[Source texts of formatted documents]
------------
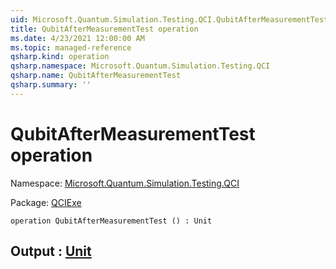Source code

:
 ```yaml
---
uid: Microsoft.Quantum.Simulation.Testing.QCI.QubitAfterMeasurementTest
title: QubitAfterMeasurementTest operation
ms.date: 4/23/2021 12:00:00 AM
ms.topic: managed-reference
qsharp.kind: operation
qsharp.namespace: Microsoft.Quantum.Simulation.Testing.QCI
qsharp.name: QubitAfterMeasurementTest
qsharp.summary: ''
---
```


# QubitAfterMeasurementTest operation

Namespace: [Microsoft.Quantum.Simulation.Testing.QCI](xref:Microsoft.Quantum.Simulation.Testing.QCI)

Package: [QCIExe](https://nuget.org/packages/QCIExe)




```qsharp
operation QubitAfterMeasurementTest () : Unit
```


## Output : [Unit](xref:microsoft.quantum.qsharp.valueliterals#unit-literal)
------------
# Activity:
Which lines of the records above contain the word "operation"? Report each one.

# Response box:
title: QubitAfterMeasurementTest operation
qsharp.kind: operation
# QubitAfterMeasurementTest operation
operation QubitAfterMeasurementTest () : Unit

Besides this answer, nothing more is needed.